PHARMACOGENOMICS OF ANTIRETROVIRAL DRUGS, GENETIC THERAPY AGAINST HIV INFECTION AND GENOME EDITION
Institute of Medicobiological Problems, PFUR, Moscow, Russian Federation,
MedFarmOtkrytie LTD, Moscow, Russian Federation, N. I. Pirogov Russian National Research Medical University, Moscow, Russian Federation
The use of highly active antiretroviral therapy has transformed HIV infection into a chronic controlled, although incurable disease.
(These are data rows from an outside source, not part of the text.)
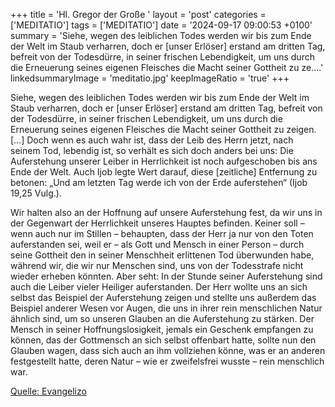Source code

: +++
title = 'Hl. Gregor der Große  '
layout = 'post'
categories = ['MEDITATIO']
tags = ['MEDITATIO']
date = '2024-09-17 09:00:53 +0100'
summary = 'Siehe, wegen des leiblichen Todes werden wir bis zum Ende der Welt im Staub verharren, doch er [unser Erlöser] erstand am dritten Tag, befreit von der Todesdürre, in seiner frischen Lebendigkeit, um uns durch die Erneuerung seines eigenen Fleisches die Macht seiner Gottheit zu ze....'
linkedsummaryImage = 'meditatio.jpg'
keepImageRatio = 'true'
+++
 
Siehe, wegen des leiblichen Todes werden wir bis zum Ende der Welt im Staub verharren, doch er [unser Erlöser] erstand am dritten Tag, befreit von der Todesdürre, in seiner frischen Lebendigkeit, um uns durch die Erneuerung seines eigenen Fleisches die Macht seiner Gottheit zu zeigen.<!--more--> […] Doch wenn es auch wahr ist, dass der Leib des Herrn jetzt, nach seinem Tod, lebendig ist, so verhält es sich doch anders bei uns: Die Auferstehung unserer Leiber in Herrlichkeit ist noch aufgeschoben bis ans Ende der Welt. Auch Ijob legte Wert darauf, diese [zeitliche] Entfernung zu betonen: „Und am letzten Tag werde ich von der Erde auferstehen“ (Ijob 19,25 Vulg.).
 
Wir halten also an der Hoffnung auf unsere Auferstehung fest, da wir uns in der Gegenwart der Herrlichkeit unseres Hauptes befinden. Keiner soll – wenn auch nur im Stillen – behaupten, dass der Herr ja nur von den Toten auferstanden sei, weil er – als Gott und Mensch in einer Person – durch seine Gottheit den in seiner Menschheit erlittenen Tod überwunden habe, während wir, die wir nur Menschen sind, uns von der Todesstrafe nicht wieder erheben könnten. Aber seht: In der Stunde seiner Auferstehung sind auch die Leiber vieler Heiliger auferstanden. Der Herr wollte uns an sich selbst das Beispiel der Auferstehung zeigen und stellte uns außerdem das Beispiel anderer Wesen vor Augen, die uns in ihrer rein menschlichen Natur ähnlich sind, um so unseren Glauben an die Auferstehung zu stärken. Der Mensch in seiner Hoffnungslosigkeit, jemals ein Geschenk empfangen zu können, das der Gottmensch an sich selbst offenbart hatte, sollte nun den Glauben wagen, dass sich auch an ihm vollziehen könne, was er an anderen festgestellt hatte, deren Natur – wie er zweifelsfrei wusste – rein menschlich war.
 
 


[Quelle: Evangelizo](https://evangeliumtagfuertag.org/DE/gospel)
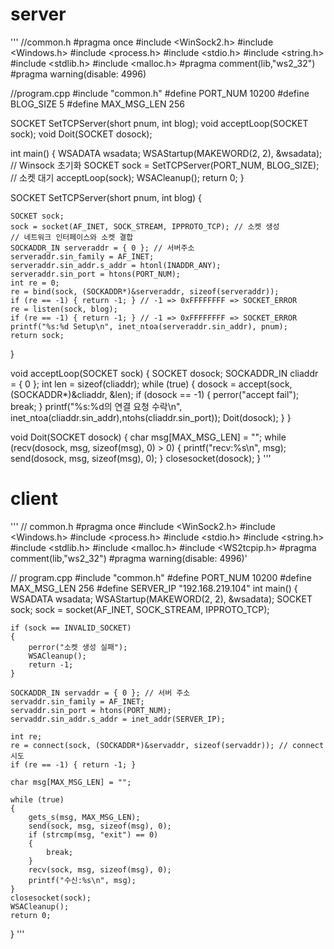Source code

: # server
'''
//common.h
#pragma once
#include <WinSock2.h>
#include <Windows.h>
#include <process.h>
#include <stdio.h>
#include <string.h>
#include <stdlib.h>
#include <malloc.h>
#pragma comment(lib,"ws2_32")
#pragma warning(disable: 4996)

//program.cpp
#include "common.h"
#define PORT_NUM 10200
#define BLOG_SIZE 5
#define MAX_MSG_LEN 256

SOCKET SetTCPServer(short pnum, int blog);
void acceptLoop(SOCKET sock);
void Doit(SOCKET dosock);

int main()
{
	WSADATA wsadata;
	WSAStartup(MAKEWORD(2, 2), &wsadata); // Winsock 초기화
	SOCKET sock = SetTCPServer(PORT_NUM, BLOG_SIZE); // 소켓 대기
	acceptLoop(sock);
	WSACleanup();
	return 0;
}

SOCKET SetTCPServer(short pnum, int blog)
{
	
	SOCKET sock;
	sock = socket(AF_INET, SOCK_STREAM, IPPROTO_TCP); // 소켓 생성
	// 네트워크 인터페이스와 소켓 결합
	SOCKADDR_IN serveraddr = { 0 }; // 서버주소
	serveraddr.sin_family = AF_INET;
	serveraddr.sin_addr.s_addr = htonl(INADDR_ANY);
	serveraddr.sin_port = htons(PORT_NUM);
	int re = 0;
	re = bind(sock, (SOCKADDR*)&serveraddr, sizeof(serveraddr));
	if (re == -1) { return -1; } // -1 => 0xFFFFFFFF => SOCKET_ERROR
	re = listen(sock, blog);
	if (re == -1) { return -1; } // -1 => 0xFFFFFFFF => SOCKET_ERROR
	printf("%s:%d Setup\n", inet_ntoa(serveraddr.sin_addr), pnum);
	return sock;
}

void acceptLoop(SOCKET sock)
{
	SOCKET dosock;
	SOCKADDR_IN cliaddr = { 0 };
	int len = sizeof(cliaddr);
	while (true)
	{
		dosock = accept(sock, (SOCKADDR*)&cliaddr, &len);
		if (dosock == -1)
		{
			perror("accept fail");
			break;
		}
		printf("%s:%d의 연결 요청 수락\n", inet_ntoa(cliaddr.sin_addr),ntohs(cliaddr.sin_port));
		Doit(dosock);
	}
}

void Doit(SOCKET dosock)
{
	char msg[MAX_MSG_LEN] = "";
	while (recv(dosock, msg, sizeof(msg), 0) > 0)
	{
		printf("recv:%s\n", msg);
		send(dosock, msg, sizeof(msg), 0);
	}
	closesocket(dosock);
}
'''

# client
'''
// common.h
#pragma once
#include <WinSock2.h>
#include <Windows.h>
#include <process.h>
#include <stdio.h>
#include <string.h>
#include <stdlib.h>
#include <malloc.h>
#include <WS2tcpip.h>
#pragma comment(lib,"ws2_32")
#pragma warning(disable: 4996)'

// program.cpp
#include "common.h"
#define PORT_NUM 10200
#define MAX_MSG_LEN 256
#define SERVER_IP "192.168.219.104"
int main()
{
	WSADATA wsadata;
	WSAStartup(MAKEWORD(2, 2), &wsadata);
	SOCKET sock;
	sock = socket(AF_INET, SOCK_STREAM, IPPROTO_TCP);

	if (sock == INVALID_SOCKET)
	{
		perror("소켓 생성 실패");
		WSACleanup();
		return -1;
	}

	SOCKADDR_IN servaddr = { 0 }; // 서버 주소
	servaddr.sin_family = AF_INET;
	servaddr.sin_port = htons(PORT_NUM);
	servaddr.sin_addr.s_addr = inet_addr(SERVER_IP);

	int re;
	re = connect(sock, (SOCKADDR*)&servaddr, sizeof(servaddr)); // connect 시도
	if (re == -1) { return -1; }

	char msg[MAX_MSG_LEN] = "";

	while (true)
	{
		gets_s(msg, MAX_MSG_LEN);
		send(sock, msg, sizeof(msg), 0);
		if (strcmp(msg, "exit") == 0)
		{
			break;
		}
		recv(sock, msg, sizeof(msg), 0);
		printf("수신:%s\n", msg);
	}
	closesocket(sock);
	WSACleanup();
	return 0;
}
'''


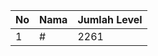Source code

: | No | Nama            | Jumlah Level |
|----|-----------------|--------------|
| 1  | #    |    2261        |

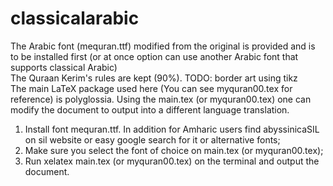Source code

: # classicalarabic
The Arabic font (mequran.ttf) modified from the original is provided and is to be installed first (or at once option can use another Arabic font that supports classical Arabic)<br/>
The Quraan Kerim's rules are kept (90%). TODO: border art using tikz<br/>
The main LaTeX package used here (You can see myquran00.tex for reference) is polyglossia. Using the main.tex (or myquran00.tex) one can modify the document to output into a different language translation.  
1. Install font mequran.ttf. In addition for Amharic users find abyssinicaSIL on sil website or easy google search for it or alternative fonts; <br/> 
2. Make sure you select the font of choice on main.tex (or myquran00.tex);<br/>
3. Run <it> xelatex main.tex </it> (or myquran00.tex) on the terminal and output the document.

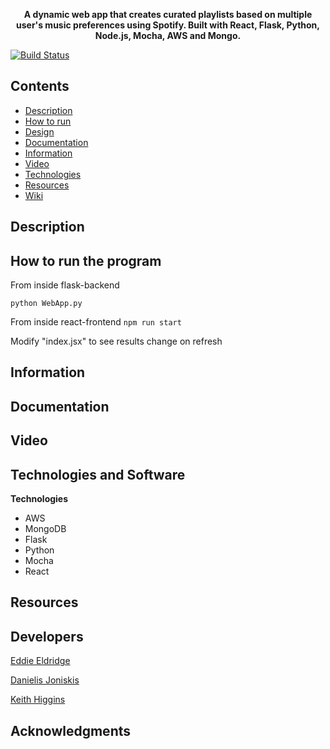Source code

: <img style="float: center;  margin-left: 800px;" src="https://user-images.githubusercontent.com/22448079/53239511-21b3c500-3694-11e9-8933-f1bb63284c72.png">

<p align="center">
  <b>A dynamic web app that creates curated playlists based on multiple user's music preferences using Spotify. Built with React, Flask, Python, Node.js, Mocha, AWS and Mongo.</b><br>
</p>

[![Build Status](https://travis-ci.com/WePickOrganization/WePick.svg?branch=master)](https://travis-ci.com/WePickOrganization/WePick)


## Contents
* [Description](#description)
* [How to run](#how-to-run-the-program)
* [Design](https://github.com/Store-Compare-Project/StoreCompare/wiki/Design-Document)
* [Documentation](#documentation)
* [Information](#information)
* [Video](#video)
* [Technologies](#technologies-and-software)
* [Resources](#resources)
* [Wiki](https://github.com/EddieEldridge/GoLangAutomaton/wiki)

## Description

## How to run the program
From inside flask-backend

`python WebApp.py`

From inside react-frontend
`npm run start`

Modify "index.jsx" to see results change on refresh

## Information


## Documentation


## Video

## Technologies and Software
**Technologies**

- AWS
- MongoDB
- Flask
- Python
- Mocha 
- React

## Resources


## Developers
[Eddie Eldridge](https://github.com/EddieEldridge)	
 	 
[Danielis Joniskis](https://github.com/jawneck)
 	 
[Keith Higgins](https://github.com/cian2009/KeithHiggins)

## Acknowledgments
This continuous life−long and expensive therapy is associated with long−term side effects and emergence of resistant strains of the virus. Three drugs are commonly prescribed: two nucleoside reverse transcriptase inhibitors in combination with a protease inhibitor drug or a drug with a non−nucleoside reverse transcriptase inhibitor. Such schemes can effectively suppress the virus, but there are some drawbacks. Two ways of using antiretroviral drugs pharmacogenomics were investigated to optimize the treatment of HIV infection. Anti−HIV agents based on any type of RNA (ribozyme, antisense RNA, RNA aptamers, RNA decoys, small interfering RNA) and protein agents −− RevM10, intracellular antibodies and intrakines were described. Recombinant protein inhibitors can be expressed using the retroviral or lentiviral vectors providing a convenient target for development of drugs based on gene therapy, which allows entrance of transgenes expressing anti−HIV agents in the cells of the patient affecting the life cycle of the virus. Gene therapy for HIV infection has attracted many scientists, pharmacists and pharmacologists, as the potential to provide effective treatment and even cure of this disease.
Key words: phramocogenomics, anti−HIV agents, genetic therapy, HIV infections.